Keyword

Feed error - Failed loading XML... (with a fix)

  • Steve
  • Steve's Avatar Topic Author
  • Offline
  • Junior Member
More
8 years 6 months ago - 8 years 6 months ago #154190 by Steve
Failed loading XML... error parsing attribute name attributes construct error Couldn't find end of Start Tag line 1 Extra content at the end of the document


I had 2 feeds that have stopped loading since updating to version 3.5.

I found that this was causing the error
<rss version="2.0"xmlns:atom="http://www.w3.org/2005/Atom">

So I modified the helper file to replace the block of text.

about line 268
// cleanup the content received
			$repurl= array('<rss version="2.0"xmlns:atom="http://www.w3.org/2005/Atom">');
			$goodurl= array('<rss version="2.0"xmlns:atom="http://www.w3.org/2005/Atom">' =>'<rss version="2.0">');

			$fgcOutput = preg_replace("#(\n|\r|\s\s+|<!--(.*?)-->)#s", "", $fgcOutput);
			$fgcOutput = preg_replace("#(\t)#s", " ", $fgcOutput);

			$fgcOutput = str_replace($repurl, $goodurl, $fgcOutput);

I am not sure this is the best way to fix it but it did solve the problem and wanted t let anyone else with the problem know.

SC
Last edit: 8 years 6 months ago by Steve.
The topic has been locked.
  • Krikor Boghossian
  • Krikor Boghossian's Avatar
  • Offline
  • Platinum Member
More
8 years 6 months ago #154499 by Krikor Boghossian
Replied by Krikor Boghossian on topic Feed error - Failed loading XML... (with a fix)
Thank you Steve for the fix.
You can also make a PR in Github so we can evaluate it for a future release. github.com/joomlaworks/simple-rss-feed-reader

JoomlaWorks Support Team
---
Please search the forum before posting a new topic :)
The topic has been locked.
  • Steve
  • Steve's Avatar Topic Author
  • Offline
  • Junior Member
More
8 years 6 months ago #154656 by Steve
Hello Krikor
I have submitted it to GitHub.

Steve
The topic has been locked.
  • Krikor Boghossian
  • Krikor Boghossian's Avatar
  • Offline
  • Platinum Member
More
8 years 6 months ago #154696 by Krikor Boghossian
Replied by Krikor Boghossian on topic Feed error - Failed loading XML... (with a fix)
Thank you Steve,
Feedback is invaluable for us :)

JoomlaWorks Support Team
---
Please search the forum before posting a new topic :)
The topic has been locked.
More
8 years 5 months ago - 8 years 5 months ago #154813 by Mike Underwood
Replied by Mike Underwood on topic Feed error - Failed loading XML... (with a fix)
Unfortunately I am not a programmer, but was able to make the changes suggested but they did not work for me.
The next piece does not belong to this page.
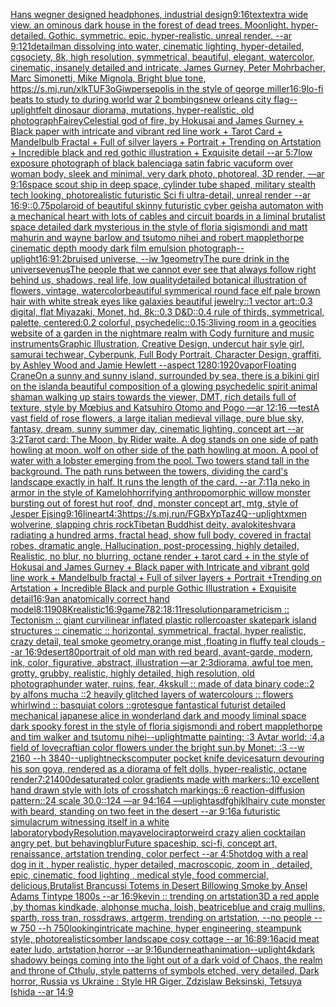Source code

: [Hans wegner designed headphones, industrial design](https://www.ebank.nz/aiartgenerator?category=Hans%2520wegner%2520designed%2520headphones%2C%2520industrial%2520design)[9:16](https://www.ebank.nz/aiartgenerator?category=9%3A16)[text](https://www.ebank.nz/aiartgenerator?category=text)[extra wide view. an ominous dark house in the forest of dead trees. Moonlight. hyper-detailed. Gothic. symmetric. epic. hyper-realistic. unreal render. --ar 9:12](https://www.ebank.nz/aiartgenerator?category=extra%2520wide%2520view.%2520an%2520ominous%2520dark%2520house%2520in%2520the%2520forest%2520of%2520dead%2520trees.%2520Moonlight.%2520hyper-detailed.%2520Gothic.%2520symmetric.%2520epic.%2520hyper-realistic.%2520unreal%2520render.%2520--ar%25209%3A12)[1](https://www.ebank.nz/aiartgenerator?category=1)[detail](https://www.ebank.nz/aiartgenerator?category=detail)[man dissolving into water, cinematic lighting, hyper-detailed, cgsociety, 8k, high resolution, symmetrical, beautiful, elegant, watercolor, cinematic, insanely detailed and intricate, James Gurney, Peter Mohrbacher, Marc Simonetti, Mike Mignola, Bright blue tone, <https://s.mj.run/xlkTUF3oGiw>](https://www.ebank.nz/aiartgenerator?category=man%2520dissolving%2520into%2520water%2C%2520cinematic%2520lighting%2C%2520hyper-detailed%2C%2520cgsociety%2C%25208k%2C%2520high%2520resolution%2C%2520symmetrical%2C%2520beautiful%2C%2520elegant%2C%2520watercolor%2C%2520cinematic%2C%2520insanely%2520detailed%2520and%2520intricate%2C%2520James%2520Gurney%2C%2520Peter%2520Mohrbacher%2C%2520Marc%2520Simonetti%2C%2520Mike%2520Mignola%2C%2520Bright%2520blue%2520tone%2C%2520%3Chttps%3A//s.mj.run/xlkTUF3oGiw%3E)[persepolis in the style of george miller](https://www.ebank.nz/aiartgenerator?category=persepolis%2520in%2520the%2520style%2520of%2520george%2520miller)[16:9](https://www.ebank.nz/aiartgenerator?category=16%3A9)[lo-fi beats to study to during world war 2 bombings](https://www.ebank.nz/aiartgenerator?category=lo-fi%2520beats%2520to%2520study%2520to%2520during%2520world%2520war%25202%2520bombings)[new orleans city flag](https://www.ebank.nz/aiartgenerator?category=new%2520orleans%2520city%2520flag)[--uplight](https://www.ebank.nz/aiartgenerator?category=--uplight)[felt dinosaur diorama, mutations, hyper-realistic, old photograph](https://www.ebank.nz/aiartgenerator?category=felt%2520dinosaur%2520diorama%2C%2520mutations%2C%2520hyper-realistic%2C%2520old%2520photograph)[Fairey](https://www.ebank.nz/aiartgenerator?category=Fairey)[Celestial god of fire, by Hokusai and James Gurney + Black paper with intricate and vibrant red line work + Tarot Card + Mandelbulb Fractal + Full of silver layers + Portrait + Trending on Artstation + Incredible black and red gothic illustration + Exquisite detail --ar 5:7](https://www.ebank.nz/aiartgenerator?category=Celestial%2520god%2520of%2520fire%2C%2520by%2520Hokusai%2520and%2520James%2520Gurney%2520%2B%2520Black%2520paper%2520with%2520intricate%2520and%2520vibrant%2520red%2520line%2520work%2520%2B%2520Tarot%2520Card%2520%2B%2520Mandelbulb%2520Fractal%2520%2B%2520Full%2520of%2520silver%2520layers%2520%2B%2520Portrait%2520%2B%2520Trending%2520on%2520Artstation%2520%2B%2520Incredible%2520black%2520and%2520red%2520gothic%2520illustration%2520%2B%2520Exquisite%2520detail%2520--ar%25205%3A7)[low exposure photograph of black balenciaga satin fabric vacuform over woman body, sleek and minimal, very dark photo, photoreal, 3D render, —ar 9:16](https://www.ebank.nz/aiartgenerator?category=low%2520exposure%2520photograph%2520of%2520black%2520balenciaga%2520satin%2520fabric%2520vacuform%2520over%2520woman%2520body%2C%2520sleek%2520and%2520minimal%2C%2520very%2520dark%2520photo%2C%2520photoreal%2C%25203D%2520render%2C%2520%E2%80%94ar%25209%3A16)[space scout ship in deep space, cylinder tube shaped, military stealth tech looking, photorealistic futuristic Sci fi ultra-detail, unreal render --ar 16:9](https://www.ebank.nz/aiartgenerator?category=space%2520scout%2520ship%2520in%2520deep%2520space%2C%2520cylinder%2520tube%2520shaped%2C%2520military%2520stealth%2520tech%2520looking%2C%2520photorealistic%2520futuristic%2520Sci%2520fi%2520ultra-detail%2C%2520unreal%2520render%2520--ar%252016%3A9)[::0.75](https://www.ebank.nz/aiartgenerator?category=%3A%3A0.75)[polaroid of beautiful skinny futuristic cyber geisha automaton with a mechanical heart with lots of cables and circuit boards in a liminal brutalist space detailed dark mysterious in the style of floria sigismondi and matt mahurin and wayne barlow and tsutomo nihei and robert mapplethorpe cinematic depth moody dark film emulsion photograph](https://www.ebank.nz/aiartgenerator?category=polaroid%2520of%2520beautiful%2520skinny%2520futuristic%2520cyber%2520geisha%2520automaton%2520with%2520a%2520mechanical%2520heart%2520with%2520lots%2520of%2520cables%2520and%2520circuit%2520boards%2520in%2520a%2520liminal%2520brutalist%2520space%2520detailed%2520dark%2520mysterious%2520in%2520the%2520style%2520of%2520floria%2520sigismondi%2520and%2520matt%2520mahurin%2520and%2520wayne%2520barlow%2520and%2520tsutomo%2520nihei%2520and%2520robert%2520mapplethorpe%2520cinematic%2520depth%2520moody%2520dark%2520film%2520emulsion%2520photograph)[--uplight](https://www.ebank.nz/aiartgenerator?category=--uplight)[16:9](https://www.ebank.nz/aiartgenerator?category=16%3A9)[1:2](https://www.ebank.nz/aiartgenerator?category=1%3A2)[bruised universe, --iw 1](https://www.ebank.nz/aiartgenerator?category=bruised%2520universe%2C%2520--iw%25201)[geometry](https://www.ebank.nz/aiartgenerator?category=geometry)[The pure drink in the universe](https://www.ebank.nz/aiartgenerator?category=The%2520pure%2520drink%2520in%2520the%2520universe)[venus](https://www.ebank.nz/aiartgenerator?category=venus)[The people that we cannot ever see that always follow right behind us, shadows, real life, low quality](https://www.ebank.nz/aiartgenerator?category=The%2520people%2520that%2520we%2520cannot%2520ever%2520see%2520that%2520always%2520follow%2520right%2520behind%2520us%2C%2520shadows%2C%2520real%2520life%2C%2520low%2520quality)[detailed botanical illustration of flowers, vintage, watercolor](https://www.ebank.nz/aiartgenerator?category=detailed%2520botanical%2520illustration%2520of%2520flowers%2C%2520vintage%2C%2520watercolor)[beautiful symmerical round face elf pale brown hair with white streak eyes like galaxies beautiful jewelry::1 vector art::0.3 digital, flat Miyazaki, Monet, hd, 8k::0.3 D&D::0.4 rule of thirds, symmetrical, palette, centered:0.2 colorful, psychedelic::0.1](https://www.ebank.nz/aiartgenerator?category=beautiful%2520symmerical%2520round%2520face%2520elf%2520pale%2520brown%2520hair%2520with%2520white%2520streak%2520eyes%2520like%2520galaxies%2520beautiful%2520jewelry%3A%3A1%2520vector%2520art%3A%3A0.3%2520digital%2C%2520flat%2520Miyazaki%2C%2520Monet%2C%2520hd%2C%25208k%3A%3A0.3%2520D%26D%3A%3A0.4%2520rule%2520of%2520thirds%2C%2520symmetrical%2C%2520palette%2C%2520centered%3A0.2%2520colorful%2C%2520psychedelic%3A%3A0.1)[5:3](https://www.ebank.nz/aiartgenerator?category=5%3A3)[living room in a geocities website of a garden in the nightmare realm with Cody furniture and music instruments](https://www.ebank.nz/aiartgenerator?category=living%2520room%2520in%2520a%2520geocities%2520website%2520of%2520a%2520garden%2520in%2520the%2520nightmare%2520realm%2520with%2520Cody%2520furniture%2520and%2520music%2520instruments)[Graphic Illustration, Creative Design, undercut hair syle girl, samurai techwear, Cyberpunk, Full Body Portrait, Character Design, graffiti, by Ashley Wood and Jamie Hewlett --aspect 1280:1920](https://www.ebank.nz/aiartgenerator?category=Graphic%2520Illustration%2C%2520Creative%2520Design%2C%2520undercut%2520hair%2520syle%2520girl%2C%2520samurai%2520techwear%2C%2520Cyberpunk%2C%2520Full%2520Body%2520Portrait%2C%2520Character%2520Design%2C%2520graffiti%2C%2520by%2520Ashley%2520Wood%2520and%2520Jamie%2520Hewlett%2520--aspect%25201280%3A1920)[vapor](https://www.ebank.nz/aiartgenerator?category=vapor)[Floating Crane](https://www.ebank.nz/aiartgenerator?category=Floating%2520Crane)[On a sunny and sunny island, surrounded by sea, there is a bikini girl on the island](https://www.ebank.nz/aiartgenerator?category=On%2520a%2520sunny%2520and%2520sunny%2520island%2C%2520surrounded%2520by%2520sea%2C%2520there%2520is%2520a%2520bikini%2520girl%2520on%2520the%2520island)[a beautiful composition of a glowing psychedelic spirit animal shaman walking up stairs towards the viewer, DMT,  rich details full of texture, style by Mœbius and Katsuhiro Otomo and Pogo —ar 12:16 —test](https://www.ebank.nz/aiartgenerator?category=a%2520beautiful%2520composition%2520of%2520a%2520glowing%2520psychedelic%2520spirit%2520animal%2520shaman%2520walking%2520up%2520stairs%2520towards%2520the%2520viewer%2C%2520DMT%2C%2520%2520rich%2520details%2520full%2520of%2520texture%2C%2520style%2520by%2520M%C5%93bius%2520and%2520Katsuhiro%2520Otomo%2520and%2520Pogo%2520%E2%80%94ar%252012%3A16%2520%E2%80%94test)[A vast field of rose flowers, a large italian medieval village, pure blue sky, fantasy, dream, sunny summer day, cinematic lighting, concept art --ar 3:2](https://www.ebank.nz/aiartgenerator?category=A%2520vast%2520field%2520of%2520rose%2520flowers%2C%2520a%2520large%2520italian%2520medieval%2520village%2C%2520pure%2520blue%2520sky%2C%2520fantasy%2C%2520dream%2C%2520sunny%2520summer%2520day%2C%2520cinematic%2520lighting%2C%2520concept%2520art%2520--ar%25203%3A2)[Tarot card: The Moon, by Rider waite. A dog stands on one side of path howling at moon. wolf on other side of the path howling at moon. A pool of water with a lobster emerging from the pool. Two towers stand tall in the background. The path runs between the towers, dividing the card's landscape exactly in half. It runs the length of the card. --ar 7:11](https://www.ebank.nz/aiartgenerator?category=Tarot%2520card%3A%2520The%2520Moon%2C%2520by%2520Rider%2520waite.%2520A%2520dog%2520stands%2520on%2520one%2520side%2520of%2520path%2520howling%2520at%2520moon.%2520wolf%2520on%2520other%2520side%2520of%2520the%2520path%2520howling%2520at%2520moon.%2520A%2520pool%2520of%2520water%2520with%2520a%2520lobster%2520emerging%2520from%2520the%2520pool.%2520Two%2520towers%2520stand%2520tall%2520in%2520the%2520background.%2520The%2520path%2520runs%2520between%2520the%2520towers%2C%2520dividing%2520the%2520card%27s%2520landscape%2520exactly%2520in%2520half.%2520It%2520runs%2520the%2520length%2520of%2520the%2520card.%2520--ar%25207%3A11)[a neko in armor in the style of Kameloh](https://www.ebank.nz/aiartgenerator?category=a%2520neko%2520in%2520armor%2520in%2520the%2520style%2520of%2520Kameloh)[horrifying anthropomorphic willow monster bursting out of forest hut roof, dnd, monster concept art, mtg, style of Jesper Ejsing](https://www.ebank.nz/aiartgenerator?category=horrifying%2520anthropomorphic%2520willow%2520monster%2520bursting%2520out%2520of%2520forest%2520hut%2520roof%2C%2520dnd%2C%2520monster%2520concept%2520art%2C%2520mtg%2C%2520style%2520of%2520Jesper%2520Ejsing)[9:16](https://www.ebank.nz/aiartgenerator?category=9%3A16)[lineart](https://www.ebank.nz/aiartgenerator?category=lineart)[4:3](https://www.ebank.nz/aiartgenerator?category=4%3A3)[<https://s.mj.run/FGBxYpTaz4Q>](https://www.ebank.nz/aiartgenerator?category=%3Chttps%3A//s.mj.run/FGBxYpTaz4Q%3E)[--uplight](https://www.ebank.nz/aiartgenerator?category=--uplight)[xmen wolverine, slapping chris rock](https://www.ebank.nz/aiartgenerator?category=xmen%2520wolverine%2C%2520slapping%2520chris%2520rock)[Tibetan Buddhist deity, avalokiteshvara radiating a hundred arms, fractal head, show full body, covered in fractal robes, dramatic angle, Hallucination, post-processing, highly detailed, Realistic, no blur, no blurring, octane render + tarot card + in the style of Hokusai and James Gurney + Black paper with Intricate and vibrant gold line work + Mandelbulb fractal + Full of silver layers + Portrait +Trending on Artstation + Incredible Black and purple Gothic Illustration + Exquisite detail](https://www.ebank.nz/aiartgenerator?category=Tibetan%2520Buddhist%2520deity%2C%2520avalokiteshvara%2520radiating%2520a%2520hundred%2520arms%2C%2520fractal%2520head%2C%2520show%2520full%2520body%2C%2520covered%2520in%2520fractal%2520robes%2C%2520dramatic%2520angle%2C%2520Hallucination%2C%2520post-processing%2C%2520highly%2520detailed%2C%2520Realistic%2C%2520no%2520blur%2C%2520no%2520blurring%2C%2520octane%2520render%2520%2B%2520tarot%2520card%2520%2B%2520in%2520the%2520style%2520of%2520Hokusai%2520and%2520James%2520Gurney%2520%2B%2520Black%2520paper%2520with%2520Intricate%2520and%2520vibrant%2520gold%2520line%2520work%2520%2B%2520Mandelbulb%2520fractal%2520%2B%2520Full%2520of%2520silver%2520layers%2520%2B%2520Portrait%2520%2BTrending%2520on%2520Artstation%2520%2B%2520Incredible%2520Black%2520and%2520purple%2520Gothic%2520Illustration%2520%2B%2520Exquisite%2520detail)[16:9](https://www.ebank.nz/aiartgenerator?category=16%3A9)[an anatomically correct hand model](https://www.ebank.nz/aiartgenerator?category=an%2520anatomically%2520correct%2520hand%2520model)[8:11](https://www.ebank.nz/aiartgenerator?category=8%3A11)[90](https://www.ebank.nz/aiartgenerator?category=90)[8K](https://www.ebank.nz/aiartgenerator?category=8K)[realistic](https://www.ebank.nz/aiartgenerator?category=realistic)[16:9](https://www.ebank.nz/aiartgenerator?category=16%3A9)[game](https://www.ebank.nz/aiartgenerator?category=game)[78](https://www.ebank.nz/aiartgenerator?category=78)[2:1](https://www.ebank.nz/aiartgenerator?category=2%3A1)[8:11](https://www.ebank.nz/aiartgenerator?category=8%3A11)[resolution](https://www.ebank.nz/aiartgenerator?category=resolution)[parametricism :: Tectonism :: giant curvilinear  inflated plastic rollercoaster skatepark island structures :: cinematic :: horizontal, symmetrical, fractal, hyper realistic, crazy detail, teal smoke geometry,orange mist ,floating in fluffy teal clouds --ar 16:9](https://www.ebank.nz/aiartgenerator?category=parametricism%2520%3A%3A%2520Tectonism%2520%3A%3A%2520giant%2520curvilinear%2520%2520inflated%2520plastic%2520rollercoaster%2520skatepark%2520island%2520structures%2520%3A%3A%2520cinematic%2520%3A%3A%2520horizontal%2C%2520symmetrical%2C%2520fractal%2C%2520hyper%2520realistic%2C%2520crazy%2520detail%2C%2520teal%2520smoke%2520geometry%2Corange%2520mist%2520%2Cfloating%2520in%2520fluffy%2520teal%2520clouds%2520--ar%252016%3A9)[desert](https://www.ebank.nz/aiartgenerator?category=desert)[80](https://www.ebank.nz/aiartgenerator?category=80)[portrait of old man with red beard, avant-garde, modern, ink, color, figurative, abstract, illustration —ar 2:3](https://www.ebank.nz/aiartgenerator?category=portrait%2520of%2520old%2520man%2520with%2520red%2520beard%2C%2520avant-garde%2C%2520modern%2C%2520ink%2C%2520color%2C%2520figurative%2C%2520abstract%2C%2520illustration%2520%E2%80%94ar%25202%3A3)[diorama, awful toe men, grotty, grubby, realistic, highly detailed, high resolution, old photograph](https://www.ebank.nz/aiartgenerator?category=diorama%2C%2520awful%2520toe%2520men%2C%2520grotty%2C%2520grubby%2C%2520realistic%2C%2520highly%2520detailed%2C%2520high%2520resolution%2C%2520old%2520photograph)[under water, ruins, fear, 4k](https://www.ebank.nz/aiartgenerator?category=under%2520water%2C%2520ruins%2C%2520fear%2C%25204k)[skull :: made of data binary code::2 by alfons mucha ::2 heavily glitched layers of watercolours :: flowers whirlwind :: basquiat colors ::](https://www.ebank.nz/aiartgenerator?category=skull%2520%3A%3A%2520made%2520of%2520data%2520binary%2520code%3A%3A2%2520by%2520alfons%2520mucha%2520%3A%3A2%2520heavily%2520glitched%2520layers%2520of%2520watercolours%2520%3A%3A%2520flowers%2520whirlwind%2520%3A%3A%2520basquiat%2520colors%2520%3A%3A)[grotesque fantastical futurist detailed mechanical japanese alice in wonderland dark and moody liminal space dark spooky forest in the style of floria sigismondi and robert mapplethorpe and tim walker and tsutomu nihei](https://www.ebank.nz/aiartgenerator?category=grotesque%2520fantastical%2520futurist%2520detailed%2520mechanical%2520japanese%2520alice%2520in%2520wonderland%2520dark%2520and%2520moody%2520liminal%2520space%2520dark%2520spooky%2520forest%2520in%2520the%2520style%2520of%2520floria%2520sigismondi%2520and%2520robert%2520mapplethorpe%2520and%2520tim%2520walker%2520and%2520tsutomu%2520nihei)[--uplight](https://www.ebank.nz/aiartgenerator?category=--uplight)[matte painting: :3 Avtar world: :4,a field of lovecraftian color flowers under the bright sun.by Monet: :3 --w 2160 --h 3840](https://www.ebank.nz/aiartgenerator?category=matte%2520painting%3A%2520%3A3%2520Avtar%2520world%3A%2520%3A4%2Ca%2520field%2520of%2520lovecraftian%2520color%2520flowers%2520under%2520the%2520bright%2520sun.by%2520Monet%3A%2520%3A3%2520--w%25202160%2520--h%25203840)[--uplight](https://www.ebank.nz/aiartgenerator?category=--uplight)[necks](https://www.ebank.nz/aiartgenerator?category=necks)[computer pocket knife device](https://www.ebank.nz/aiartgenerator?category=computer%2520pocket%2520knife%2520device)[saturn devouring his son goya, rendered as a diorama of felt dolls, hyper-realistic, octane render](https://www.ebank.nz/aiartgenerator?category=saturn%2520devouring%2520his%2520son%2520goya%2C%2520rendered%2520as%2520a%2520diorama%2520of%2520felt%2520dolls%2C%2520hyper-realistic%2C%2520octane%2520render)[7:2](https://www.ebank.nz/aiartgenerator?category=7%3A2)[1400](https://www.ebank.nz/aiartgenerator?category=1400)[desaturated color gradients made with markers::10 excellent hand drawn style with lots of crosshatch markings::6 reaction-diffusion pattern::24 scale 30.0::124 —ar 94:164 —uplight](https://www.ebank.nz/aiartgenerator?category=desaturated%2520color%2520gradients%2520made%2520with%2520markers%3A%3A10%2520excellent%2520hand%2520drawn%2520style%2520with%2520lots%2520of%2520crosshatch%2520markings%3A%3A6%2520reaction-diffusion%2520pattern%3A%3A24%2520scale%252030.0%3A%3A124%2520%E2%80%94ar%252094%3A164%2520%E2%80%94uplight)[asdfghjkl](https://www.ebank.nz/aiartgenerator?category=asdfghjkl)[hairy cute monster with beard, standing on two feet in the desert --ar 9:16](https://www.ebank.nz/aiartgenerator?category=hairy%2520cute%2520monster%2520with%2520beard%2C%2520standing%2520on%2520two%2520feet%2520in%2520the%2520desert%2520--ar%25209%3A16)[a futuristic simulacrum witnessing itself in a white laboratory](https://www.ebank.nz/aiartgenerator?category=a%2520futuristic%2520simulacrum%2520witnessing%2520itself%2520in%2520a%2520white%2520laboratory)[body](https://www.ebank.nz/aiartgenerator?category=body)[Resolution,maya](https://www.ebank.nz/aiartgenerator?category=Resolution%2Cmaya)[velociraptor](https://www.ebank.nz/aiartgenerator?category=velociraptor)[weird crazy alien cocktail](https://www.ebank.nz/aiartgenerator?category=weird%2520crazy%2520alien%2520cocktail)[an angry pet, but behaving](https://www.ebank.nz/aiartgenerator?category=an%2520angry%2520pet%2C%2520but%2520behaving)[blur](https://www.ebank.nz/aiartgenerator?category=blur)[Future spaceship, sci-fi, concept art, renaissance, artstation trending, color perfect --ar 4:5](https://www.ebank.nz/aiartgenerator?category=Future%2520spaceship%2C%2520sci-fi%2C%2520concept%2520art%2C%2520renaissance%2C%2520artstation%2520trending%2C%2520color%2520perfect%2520--ar%25204%3A5)[hotdog with a real dog in it , hyper realistic, hyper detailed, macroscopic, zoom in , detailed, epic, cinematic, food lighting , medical style, food commercial, delicious,](https://www.ebank.nz/aiartgenerator?category=hotdog%2520with%2520a%2520real%2520dog%2520in%2520it%2520%2C%2520hyper%2520realistic%2C%2520hyper%2520detailed%2C%2520macroscopic%2C%2520zoom%2520in%2520%2C%2520detailed%2C%2520epic%2C%2520cinematic%2C%2520food%2520lighting%2520%2C%2520medical%2520style%2C%2520food%2520commercial%2C%2520delicious%2C)[Brutalist Brancussi Totems in Desert Billowing Smoke by Ansel Adams Tintype 1800s --ar 16:9](https://www.ebank.nz/aiartgenerator?category=Brutalist%2520Brancussi%2520Totems%2520in%2520Desert%2520Billowing%2520Smoke%2520by%2520Ansel%2520Adams%2520Tintype%25201800s%2520--ar%252016%3A9)[kevin :: trending on artstation](https://www.ebank.nz/aiartgenerator?category=kevin%2520%3A%3A%2520trending%2520on%2520artstation)[3D a red apple ,by thomas kindkade, alphonse mucha, loish, beatriceblue and craig mullins, sparth, ross tran, rossdraws, artgerm, trending on artstation, --no people --w 750 --h 750](https://www.ebank.nz/aiartgenerator?category=3D%2520a%2520red%2520apple%2520%2Cby%2520thomas%2520kindkade%2C%2520alphonse%2520mucha%2C%2520loish%2C%2520beatriceblue%2520and%2520craig%2520mullins%2C%2520sparth%2C%2520ross%2520tran%2C%2520rossdraws%2C%2520artgerm%2C%2520trending%2520on%2520artstation%2C%2520--no%2520people%2520--w%2520750%2520--h%2520750)[looking](https://www.ebank.nz/aiartgenerator?category=looking)[intricate machine, hyper engineering, steampunk style, photorealistic](https://www.ebank.nz/aiartgenerator?category=intricate%2520machine%2C%2520hyper%2520engineering%2C%2520steampunk%2520style%2C%2520photorealistic)[somber landscape cosy cottage --ar 16:8](https://www.ebank.nz/aiartgenerator?category=somber%2520landscape%2520cosy%2520cottage%2520--ar%252016%3A8)[9:16](https://www.ebank.nz/aiartgenerator?category=9%3A16)[acid meat eater ludo, artstation,horror --ar 9:16](https://www.ebank.nz/aiartgenerator?category=acid%2520meat%2520eater%2520ludo%2C%2520artstation%2Chorror%2520--ar%25209%3A16)[underneath](https://www.ebank.nz/aiartgenerator?category=underneath)[animation](https://www.ebank.nz/aiartgenerator?category=animation)[--uplight](https://www.ebank.nz/aiartgenerator?category=--uplight)[4k](https://www.ebank.nz/aiartgenerator?category=4k)[dark shadowy beings coming into the light out of a dark void of Chaos, the realm and throne of Cthulu, style patterns of symbols etched, very detailed, Dark horror, Russia vs Ukraine : Style HR Giger, Zdzislaw Beksinski, Tetsuya Ishida --ar 14:9](https://www.ebank.nz/aiartgenerator?category=dark%2520shadowy%2520beings%2520coming%2520into%2520the%2520light%2520out%2520of%2520a%2520dark%2520void%2520of%2520Chaos%2C%2520the%2520realm%2520and%2520throne%2520of%2520Cthulu%2C%2520style%2520patterns%2520of%2520symbols%2520etched%2C%2520very%2520detailed%2C%2520Dark%2520horror%2C%2520Russia%2520vs%2520Ukraine%2520%3A%2520Style%2520HR%2520Giger%2C%2520Zdzislaw%2520Beksinski%2C%2520Tetsuya%2520Ishida%2520--ar%252014%3A9)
I assume that is because the feed coming from the site does not match the strings being looked for after I updated the site to Joomla 3.5.1 from 2.5.28. The feed is coming out of RS Blog svnereida.com/blog?format=feed&type=rss the site is svnereida.com/ any suggestions would be really appreciated. The odd part of this is that sometimes the feed will display under the Recent Logs on the home page and sometimes it will not.

Thank you,
Mike
Last edit: 8 years 5 months ago by Mike Underwood. Reason: added the odd part of this
The topic has been locked.
  • Steve
  • Steve's Avatar Topic Author
  • Offline
  • Junior Member
More
8 years 5 months ago - 8 years 5 months ago #154818 by Steve
It loads fine for me can you post a copy of your complete helper file I will take a look at it.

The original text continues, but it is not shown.